## What needs to be done
Copy each line from the listing below where the word "PageRankとは" shows up.

━━━━━━━━━━

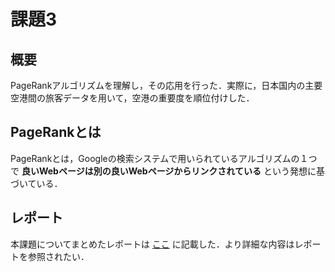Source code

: # 課題3

## 概要

PageRankアルゴリズムを理解し，その応用を行った．実際に，日本国内の主要空港間の旅客データを用いて，空港の重要度を順位付けした．

## PageRankとは

PageRankとは，Googleの検索システムで用いられているアルゴリズムの１つで **良いWebページは別の良いWebページからリンクされている** という発想に基づいている．

## レポート

本課題についてまとめたレポートは [ここ](./report/out/final_report.pdf) に記載した．より詳細な内容はレポートを参照されたい．
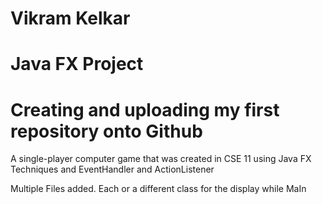 # Vikram Kelkar
# Java FX Project
# Creating and uploading my first repository onto Github

A single-player computer game that was created in CSE 11 using Java FX Techniques and EventHandler and ActionListener

Multiple Files added. Each or a different class for the display while MaIn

━━━━━━━━━━

## Response area
## PageRankとは
PageRankとは，Googleの検索システムで用いられているアルゴリズムの１つで **良いWebページは別の良いWebページからリンクされている** という発想に基づいている．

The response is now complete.